Selling a business and crystalising into cash comes with the benefits of potential retirement, but it also comes with the knowledge that your children and grandchildren will have a large potential Inheritance Tax bill to pay upon your death. 
If your business shares qualified for Business Property Relief passing onto your beneficiaries free from IHT upon death, while still owning them, then upon the sale of those shares the assets then pass directly into your estate, potentially being liable for 40% IHT . There is a solution so let's look at a working example. 
 
 
 
Meet Reza, who recently sold his business. 
 
Reza, sold his business two years ago for £3 million and invested half the proceeds to geneate a retirement income. Unfortunately, his health has recently deteriorated, and he is a widower. Reza's main concern is leaving the proceeds from his investments to his three daughters without burdening them with a significant Inheritance tax bill. Traditional estate planning methods like gifts and trusts may not be suitable due to the 7 year waiting period before becoming free from Inheritance Tax, considering Reza's poor health. 
 
Reza's adviser explains that if Reza still owned his company, his shares would have likely qualified for Business Relief. This relief would have allowed him to leave his shares to his daughters, without incurring Inheritance Tax. However, since Reza received the cash from selling the business, the size of his estate makes it subject to Inheritance Tax. 
 
In summary, Reza's goal is to find a solution that minimises the IHT burden on his daughters while considering his poor health and the nature of his assets. 
 
 
A tax planning solution
 
The adviser carefully evaluates Reza's needs, objectives, risk appetite, and his capacity for loss. Based on this assessment, the adviser determines that Reza is suitable for an investment that qualifies for Business Relief (BR). The adviser suggests Reza considers investing a proportion of the cash proceeds from selling his business, into a qualifying Business Relief investment. 
 
Typically it takes two years for new investments in BR qualifying shares to become exempt from IHT. However, the adviser has some good news for Reza. He explains that there is a 3 year window during which Reza can reinvest some or all of the proceeds from selling a BR qualifying business into BR qualifying shares. By doing so, the new investment should immedialtely be exempt from Inheritance tax. 
 
On the assumption Reza invested £1M of has cash via this route, his daughters would potentially receive an additional £400,000 of his cash. 
 
So in summary  
 
BR qualifying investments can provide immediate IHT savings and can be particularly beneficial where time is short. 

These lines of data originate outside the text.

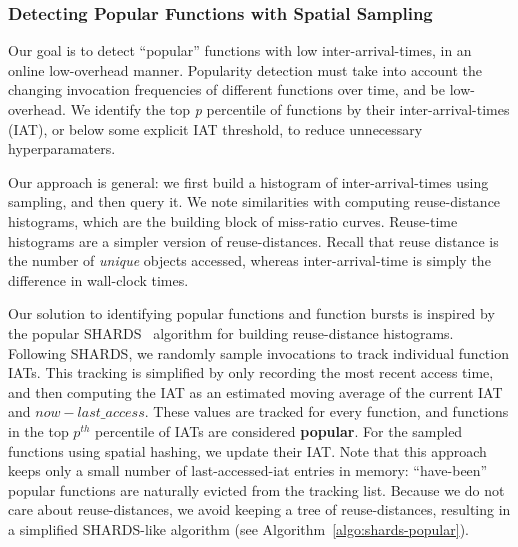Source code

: \vspace*{-0.2cm}
\subsubsection{Detecting Popular Functions with Spatial Sampling}

Our goal is to detect ``popular'' functions with low inter-arrival-times, in an online low-overhead manner.
%
Popularity detection must take into account the changing invocation frequencies of different functions over time, and be low-overhead.
We identify the top \textit{p} percentile of functions by their inter-arrival-times (IAT), or below some explicit IAT threshold, to reduce unnecessary hyperparamaters. 

Our approach is general: we first build a histogram of inter-arrival-times using sampling, and then query it. 
We note similarities with computing reuse-distance histograms, which are the building block of miss-ratio curves. 
Reuse-time histograms are a simpler version of reuse-distances.
Recall that reuse distance is the number of \emph{unique} objects accessed, whereas inter-arrival-time is simply the difference in wall-clock times.



Our solution to identifying popular functions and function bursts is inspired by the popular SHARDS~\cite{shards} algorithm for building reuse-distance histograms. 
%
Following SHARDS, we randomly sample invocations to track individual function IATs. 
This tracking is simplified by only recording the most recent access time, and then computing the IAT as an estimated moving average of the current IAT and  $now - last\_access$. 
These values are tracked for every function, and functions in the top $p^{th}$ percentile of IATs are considered \textbf{popular}.
%
For the sampled functions using spatial hashing, we update their IAT.
Note that this approach keeps only a small number of last-accessed-iat entries in memory: ``have-been'' popular functions are naturally evicted from the tracking list. 
Because we do not care about reuse-distances, we avoid keeping a tree of reuse-distances, resulting in a simplified SHARDS-like algorithm (see Algorithm~\ref{algo:shards-popular}).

These investments remain in Reza's name, enabling him access to them if required. 
The advisers suggestion avoids trusts and any Potentially Exempt Transfer rules. 
There are a variety of Investments in the marketplace, talking to an Independent adviser will identify the most suitable for you. 
Investments can offer a variety of underlying assets, not necessarily stockmarket based. 
The adviser can blend a variety of alternative investments together to achieve a spread of volatility and assets. 
BR investment are not suitable for everybody and like all investments they can rise and fall in value. Independent advice should be sought prior to undertaking any investment of this nature.